- What this task involves -
Print the records below once again, exactly as they were given.

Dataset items
┏━━

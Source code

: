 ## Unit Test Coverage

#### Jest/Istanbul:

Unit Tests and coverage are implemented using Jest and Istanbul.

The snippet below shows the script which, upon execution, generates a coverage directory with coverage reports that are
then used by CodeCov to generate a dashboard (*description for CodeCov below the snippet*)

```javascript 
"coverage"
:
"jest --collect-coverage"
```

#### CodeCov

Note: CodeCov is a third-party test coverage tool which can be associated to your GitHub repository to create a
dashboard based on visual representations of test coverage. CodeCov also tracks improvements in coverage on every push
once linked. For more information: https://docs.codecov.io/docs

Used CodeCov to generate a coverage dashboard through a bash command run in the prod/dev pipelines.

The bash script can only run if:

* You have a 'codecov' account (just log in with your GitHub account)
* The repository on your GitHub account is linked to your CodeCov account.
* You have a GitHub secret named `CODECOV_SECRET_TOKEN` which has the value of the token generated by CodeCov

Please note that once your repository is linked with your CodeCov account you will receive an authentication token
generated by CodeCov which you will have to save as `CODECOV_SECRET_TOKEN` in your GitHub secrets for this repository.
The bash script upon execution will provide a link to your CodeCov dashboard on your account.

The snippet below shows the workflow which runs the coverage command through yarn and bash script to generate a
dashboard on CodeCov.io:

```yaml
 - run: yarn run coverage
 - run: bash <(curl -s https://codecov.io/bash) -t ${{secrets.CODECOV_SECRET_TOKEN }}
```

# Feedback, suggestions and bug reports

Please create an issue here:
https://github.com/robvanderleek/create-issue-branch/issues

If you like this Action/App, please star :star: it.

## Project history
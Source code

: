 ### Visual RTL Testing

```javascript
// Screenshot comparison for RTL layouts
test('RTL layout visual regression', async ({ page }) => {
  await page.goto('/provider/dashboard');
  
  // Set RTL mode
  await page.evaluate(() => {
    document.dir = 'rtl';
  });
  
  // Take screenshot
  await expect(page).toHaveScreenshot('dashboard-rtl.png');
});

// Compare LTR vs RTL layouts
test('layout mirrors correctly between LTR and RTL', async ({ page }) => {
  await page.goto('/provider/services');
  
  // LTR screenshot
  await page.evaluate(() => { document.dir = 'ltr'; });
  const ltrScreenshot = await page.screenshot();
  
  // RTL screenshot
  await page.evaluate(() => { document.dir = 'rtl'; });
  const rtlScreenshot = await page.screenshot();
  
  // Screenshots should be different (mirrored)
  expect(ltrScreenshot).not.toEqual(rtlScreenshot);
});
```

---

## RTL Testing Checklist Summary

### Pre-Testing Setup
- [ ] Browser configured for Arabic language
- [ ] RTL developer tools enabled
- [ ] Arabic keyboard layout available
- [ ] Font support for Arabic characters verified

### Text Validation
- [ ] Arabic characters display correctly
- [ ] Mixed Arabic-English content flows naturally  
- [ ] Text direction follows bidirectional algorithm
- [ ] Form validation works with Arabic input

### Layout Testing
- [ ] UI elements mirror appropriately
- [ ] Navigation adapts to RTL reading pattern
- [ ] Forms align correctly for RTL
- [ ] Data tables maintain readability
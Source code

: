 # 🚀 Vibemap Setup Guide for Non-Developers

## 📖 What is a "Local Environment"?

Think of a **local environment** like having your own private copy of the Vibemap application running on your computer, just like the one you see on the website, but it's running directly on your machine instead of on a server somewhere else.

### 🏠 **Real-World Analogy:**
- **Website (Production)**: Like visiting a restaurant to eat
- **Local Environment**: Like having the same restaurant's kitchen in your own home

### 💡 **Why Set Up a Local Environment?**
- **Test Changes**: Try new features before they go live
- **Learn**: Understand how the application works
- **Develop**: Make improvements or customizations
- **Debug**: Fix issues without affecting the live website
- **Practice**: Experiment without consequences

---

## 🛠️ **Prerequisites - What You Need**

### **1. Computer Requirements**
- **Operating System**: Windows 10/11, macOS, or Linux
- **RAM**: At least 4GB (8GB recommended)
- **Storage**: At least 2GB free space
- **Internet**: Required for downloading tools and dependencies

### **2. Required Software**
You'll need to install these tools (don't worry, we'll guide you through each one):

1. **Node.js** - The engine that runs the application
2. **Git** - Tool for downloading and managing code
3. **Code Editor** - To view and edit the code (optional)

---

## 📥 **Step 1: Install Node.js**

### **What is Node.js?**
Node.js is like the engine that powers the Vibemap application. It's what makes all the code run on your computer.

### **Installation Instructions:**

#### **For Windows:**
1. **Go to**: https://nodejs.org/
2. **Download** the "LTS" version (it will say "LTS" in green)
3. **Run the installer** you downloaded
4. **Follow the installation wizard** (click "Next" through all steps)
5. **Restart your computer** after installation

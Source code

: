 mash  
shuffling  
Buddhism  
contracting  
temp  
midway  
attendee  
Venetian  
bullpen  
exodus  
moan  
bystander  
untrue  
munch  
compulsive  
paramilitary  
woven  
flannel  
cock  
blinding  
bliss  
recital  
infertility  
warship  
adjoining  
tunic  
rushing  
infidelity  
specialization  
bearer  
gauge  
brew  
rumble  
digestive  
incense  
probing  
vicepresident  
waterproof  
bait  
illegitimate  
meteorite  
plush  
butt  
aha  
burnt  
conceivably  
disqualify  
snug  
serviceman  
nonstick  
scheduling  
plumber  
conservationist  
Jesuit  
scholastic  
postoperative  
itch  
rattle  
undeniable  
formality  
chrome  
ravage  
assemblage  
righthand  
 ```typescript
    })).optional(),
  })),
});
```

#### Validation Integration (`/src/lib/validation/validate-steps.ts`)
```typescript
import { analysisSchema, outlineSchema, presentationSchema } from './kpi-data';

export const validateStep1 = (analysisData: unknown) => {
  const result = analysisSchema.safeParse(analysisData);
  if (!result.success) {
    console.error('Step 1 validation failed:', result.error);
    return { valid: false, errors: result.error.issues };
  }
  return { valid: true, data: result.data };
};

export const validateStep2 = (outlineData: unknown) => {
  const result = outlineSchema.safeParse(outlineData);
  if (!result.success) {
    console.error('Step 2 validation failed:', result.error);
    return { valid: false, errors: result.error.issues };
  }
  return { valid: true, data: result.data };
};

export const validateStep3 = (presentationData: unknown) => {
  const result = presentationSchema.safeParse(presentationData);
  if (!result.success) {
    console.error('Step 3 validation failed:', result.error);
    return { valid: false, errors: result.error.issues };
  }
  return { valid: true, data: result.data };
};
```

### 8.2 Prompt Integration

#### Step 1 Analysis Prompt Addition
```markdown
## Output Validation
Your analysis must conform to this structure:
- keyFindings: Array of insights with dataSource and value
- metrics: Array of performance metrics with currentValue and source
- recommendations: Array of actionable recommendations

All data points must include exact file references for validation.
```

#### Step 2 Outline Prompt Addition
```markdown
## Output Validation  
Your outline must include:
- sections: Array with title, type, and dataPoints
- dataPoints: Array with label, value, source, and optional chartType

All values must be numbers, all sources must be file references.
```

┗━━

- Result -
Source code

: ## Unit Test Coverage

#### Jest/Istanbul:

Unit Tests and coverage are implemented using Jest and Istanbul.

The snippet below shows the script which, upon execution, generates a coverage directory with coverage reports that are
then used by CodeCov to generate a dashboard (*description for CodeCov below the snippet*)

```javascript 
"coverage"
:
"jest --collect-coverage"
```

#### CodeCov

Note: CodeCov is a third-party test coverage tool which can be associated to your GitHub repository to create a
dashboard based on visual representations of test coverage. CodeCov also tracks improvements in coverage on every push
once linked. For more information: https://docs.codecov.io/docs

Used CodeCov to generate a coverage dashboard through a bash command run in the prod/dev pipelines.

The bash script can only run if:

* You have a 'codecov' account (just log in with your GitHub account)
* The repository on your GitHub account is linked to your CodeCov account.
* You have a GitHub secret named `CODECOV_SECRET_TOKEN` which has the value of the token generated by CodeCov

Please note that once your repository is linked with your CodeCov account you will receive an authentication token
generated by CodeCov which you will have to save as `CODECOV_SECRET_TOKEN` in your GitHub secrets for this repository.
The bash script upon execution will provide a link to your CodeCov dashboard on your account.

The snippet below shows the workflow which runs the coverage command through yarn and bash script to generate a
dashboard on CodeCov.io:

```yaml
 - run: yarn run coverage
 - run: bash <(curl -s https://codecov.io/bash) -t ${{secrets.CODECOV_SECRET_TOKEN }}
```

# Feedback, suggestions and bug reports

Please create an issue here:
https://github.com/robvanderleek/create-issue-branch/issues

If you like this Action/App, please star :star: it.

## Project history
Source code

: ### Visual RTL Testing

```javascript
// Screenshot comparison for RTL layouts
test('RTL layout visual regression', async ({ page }) => {
  await page.goto('/provider/dashboard');
  
  // Set RTL mode
  await page.evaluate(() => {
    document.dir = 'rtl';
  });
  
  // Take screenshot
  await expect(page).toHaveScreenshot('dashboard-rtl.png');
});

// Compare LTR vs RTL layouts
test('layout mirrors correctly between LTR and RTL', async ({ page }) => {
  await page.goto('/provider/services');
  
  // LTR screenshot
  await page.evaluate(() => { document.dir = 'ltr'; });
  const ltrScreenshot = await page.screenshot();
  
  // RTL screenshot
  await page.evaluate(() => { document.dir = 'rtl'; });
  const rtlScreenshot = await page.screenshot();
  
  // Screenshots should be different (mirrored)
  expect(ltrScreenshot).not.toEqual(rtlScreenshot);
});
```

---

## RTL Testing Checklist Summary

### Pre-Testing Setup
- [ ] Browser configured for Arabic language
- [ ] RTL developer tools enabled
- [ ] Arabic keyboard layout available
- [ ] Font support for Arabic characters verified

### Text Validation
- [ ] Arabic characters display correctly
- [ ] Mixed Arabic-English content flows naturally  
- [ ] Text direction follows bidirectional algorithm
- [ ] Form validation works with Arabic input

### Layout Testing
- [ ] UI elements mirror appropriately
- [ ] Navigation adapts to RTL reading pattern
- [ ] Forms align correctly for RTL
- [ ] Data tables maintain readability
Source code

: # 🚀 Vibemap Setup Guide for Non-Developers

## 📖 What is a "Local Environment"?

Think of a **local environment** like having your own private copy of the Vibemap application running on your computer, just like the one you see on the website, but it's running directly on your machine instead of on a server somewhere else.

### 🏠 **Real-World Analogy:**
- **Website (Production)**: Like visiting a restaurant to eat
- **Local Environment**: Like having the same restaurant's kitchen in your own home

### 💡 **Why Set Up a Local Environment?**
- **Test Changes**: Try new features before they go live
- **Learn**: Understand how the application works
- **Develop**: Make improvements or customizations
- **Debug**: Fix issues without affecting the live website
- **Practice**: Experiment without consequences

---

## 🛠️ **Prerequisites - What You Need**

### **1. Computer Requirements**
- **Operating System**: Windows 10/11, macOS, or Linux
- **RAM**: At least 4GB (8GB recommended)
- **Storage**: At least 2GB free space
- **Internet**: Required for downloading tools and dependencies

### **2. Required Software**
You'll need to install these tools (don't worry, we'll guide you through each one):

1. **Node.js** - The engine that runs the application
2. **Git** - Tool for downloading and managing code
3. **Code Editor** - To view and edit the code (optional)

---

## 📥 **Step 1: Install Node.js**

### **What is Node.js?**
Node.js is like the engine that powers the Vibemap application. It's what makes all the code run on your computer.

### **Installation Instructions:**

#### **For Windows:**
1. **Go to**: https://nodejs.org/
2. **Download** the "LTS" version (it will say "LTS" in green)
3. **Run the installer** you downloaded
4. **Follow the installation wizard** (click "Next" through all steps)
5. **Restart your computer** after installation

Source code

: mash  
shuffling  
Buddhism  
contracting  
temp  
midway  
attendee  
Venetian  
bullpen  
exodus  
moan  
bystander  
untrue  
munch  
compulsive  
paramilitary  
woven  
flannel  
cock  
blinding  
bliss  
recital  
infertility  
warship  
adjoining  
tunic  
rushing  
infidelity  
specialization  
bearer  
gauge  
brew  
rumble  
digestive  
incense  
probing  
vicepresident  
waterproof  
bait  
illegitimate  
meteorite  
plush  
butt  
aha  
burnt  
conceivably  
disqualify  
snug  
serviceman  
nonstick  
scheduling  
plumber  
conservationist  
Jesuit  
scholastic  
postoperative  
itch  
rattle  
undeniable  
formality  
chrome  
ravage  
assemblage  
righthand  
 ```typescript
    })).optional(),
  })),
});
```

#### Validation Integration (`/src/lib/validation/validate-steps.ts`)
```typescript
import { analysisSchema, outlineSchema, presentationSchema } from './kpi-data';

export const validateStep1 = (analysisData: unknown) => {
  const result = analysisSchema.safeParse(analysisData);
  if (!result.success) {
    console.error('Step 1 validation failed:', result.error);
    return { valid: false, errors: result.error.issues };
  }
  return { valid: true, data: result.data };
};

export const validateStep2 = (outlineData: unknown) => {
  const result = outlineSchema.safeParse(outlineData);
  if (!result.success) {
    console.error('Step 2 validation failed:', result.error);
    return { valid: false, errors: result.error.issues };
  }
  return { valid: true, data: result.data };
};

export const validateStep3 = (presentationData: unknown) => {
  const result = presentationSchema.safeParse(presentationData);
  if (!result.success) {
    console.error('Step 3 validation failed:', result.error);
    return { valid: false, errors: result.error.issues };
  }
  return { valid: true, data: result.data };
};
```

### 8.2 Prompt Integration

#### Step 1 Analysis Prompt Addition
```markdown
## Output Validation
Your analysis must conform to this structure:
- keyFindings: Array of insights with dataSource and value
- metrics: Array of performance metrics with currentValue and source
- recommendations: Array of actionable recommendations

All data points must include exact file references for validation.
```

#### Step 2 Outline Prompt Addition
```markdown
## Output Validation  
Your outline must include:
- sections: Array with title, type, and dataPoints
- dataPoints: Array with label, value, source, and optional chartType

All values must be numbers, all sources must be file references.
```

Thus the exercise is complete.